With the defeat at the polls, California opponents to compulsory support of union political activities are turning to the courts.
“Forcing educators to financially support causes that run contrary to their political and policy beliefs violates their First Amendment rights to free expression and association and cannot withstand First Amendment scrutiny,” said Michael A. Carvin, partner with Jones Day and lead counsel for the plaintiffs.
“The Supreme Court questioned the continued constitutionality of ‘agency shop’ laws last year in the Knox decision,” he said.
The Supreme Court ruled in the 2012 Knox v. Employees Intl. Union that the Service Employees International Union in California violated the First Amendment rights of its non-union members by forcing them to pay a 25 percent increase in union dues without their consent to help fight ballot initiatives in the state, he said.
In his majority opinion, Justice Samuel A. Alito Jr., wrote: “Because a public-sector union takes many positions during collective bargaining that have powerful political and civic consequences, the compulsory fees constitute a form of compelled speech and association that imposes a significant impingement on First Amendment rights.”
Dues and agency fees yield the CTA 2011 revenue of more than $191 million. The revenues came not only from member dues. The “agency shop” law means to compensate unions for their work “collective bargaining” on behalf of all workers, members and non-members, so non-union teachers are obligated to pay dues to a union they do not belong.
Depending on the local union, non-union member teachers in California can pay more than $1,000 a year to cover their share of collective bargaining expenses.

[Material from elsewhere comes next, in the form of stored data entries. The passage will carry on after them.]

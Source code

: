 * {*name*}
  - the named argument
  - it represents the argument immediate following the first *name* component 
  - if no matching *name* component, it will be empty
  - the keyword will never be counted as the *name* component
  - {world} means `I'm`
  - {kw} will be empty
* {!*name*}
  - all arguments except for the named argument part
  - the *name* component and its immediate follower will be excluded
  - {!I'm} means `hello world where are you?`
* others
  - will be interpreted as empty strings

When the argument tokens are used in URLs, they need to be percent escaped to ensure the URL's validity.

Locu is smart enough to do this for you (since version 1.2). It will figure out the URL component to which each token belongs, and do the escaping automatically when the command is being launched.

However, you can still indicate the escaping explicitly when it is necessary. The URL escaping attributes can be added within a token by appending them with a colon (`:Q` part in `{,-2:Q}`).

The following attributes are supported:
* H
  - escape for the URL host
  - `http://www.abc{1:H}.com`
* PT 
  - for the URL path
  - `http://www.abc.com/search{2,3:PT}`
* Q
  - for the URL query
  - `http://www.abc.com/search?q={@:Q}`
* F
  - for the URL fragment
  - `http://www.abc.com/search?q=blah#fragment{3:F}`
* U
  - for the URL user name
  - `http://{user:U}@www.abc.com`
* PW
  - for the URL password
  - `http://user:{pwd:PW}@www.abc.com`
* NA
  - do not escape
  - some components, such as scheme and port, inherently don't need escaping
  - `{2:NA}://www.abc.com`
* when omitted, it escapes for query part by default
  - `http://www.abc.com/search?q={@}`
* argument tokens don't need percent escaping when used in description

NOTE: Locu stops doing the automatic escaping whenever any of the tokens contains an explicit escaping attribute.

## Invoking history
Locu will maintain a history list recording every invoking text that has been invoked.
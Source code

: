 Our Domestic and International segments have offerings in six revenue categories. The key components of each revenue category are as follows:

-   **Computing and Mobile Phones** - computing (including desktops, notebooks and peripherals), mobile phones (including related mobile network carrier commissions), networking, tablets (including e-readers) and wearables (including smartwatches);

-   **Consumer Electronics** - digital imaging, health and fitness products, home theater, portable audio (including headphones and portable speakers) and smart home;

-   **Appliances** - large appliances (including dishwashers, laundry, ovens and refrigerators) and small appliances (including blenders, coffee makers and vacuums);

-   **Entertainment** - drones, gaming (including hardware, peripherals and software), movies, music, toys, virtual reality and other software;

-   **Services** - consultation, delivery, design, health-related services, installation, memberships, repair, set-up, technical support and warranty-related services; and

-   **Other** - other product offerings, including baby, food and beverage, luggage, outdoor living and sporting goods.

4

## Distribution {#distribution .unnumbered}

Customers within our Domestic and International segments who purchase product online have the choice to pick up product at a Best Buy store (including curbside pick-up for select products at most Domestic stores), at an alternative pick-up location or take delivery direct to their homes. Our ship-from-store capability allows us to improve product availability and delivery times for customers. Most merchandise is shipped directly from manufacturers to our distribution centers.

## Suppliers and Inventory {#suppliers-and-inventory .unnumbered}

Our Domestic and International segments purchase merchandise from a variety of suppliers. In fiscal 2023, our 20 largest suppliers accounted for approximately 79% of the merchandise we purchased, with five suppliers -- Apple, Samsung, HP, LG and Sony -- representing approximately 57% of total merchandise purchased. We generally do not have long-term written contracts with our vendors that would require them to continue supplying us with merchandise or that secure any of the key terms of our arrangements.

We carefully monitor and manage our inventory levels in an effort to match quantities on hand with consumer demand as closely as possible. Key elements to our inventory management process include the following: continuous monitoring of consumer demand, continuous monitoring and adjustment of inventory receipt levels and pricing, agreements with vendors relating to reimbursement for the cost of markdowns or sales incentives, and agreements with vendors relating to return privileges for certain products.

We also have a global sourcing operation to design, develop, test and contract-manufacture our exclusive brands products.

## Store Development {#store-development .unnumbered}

These expenses include the CTA magazine “The California Educator,” despite the publication’s intense political tone and messages.
The CTA similarly charges programs advocating the gay rights agenda and union conferences and activities as collective bargaining.
Annually, non-union member teachers can opt-out of the mandatory dues, but the law suit contends that the process is complicated and exposes teachers opting out to harassment.
The suit argues there is no compelling reason to continue that agency shop process.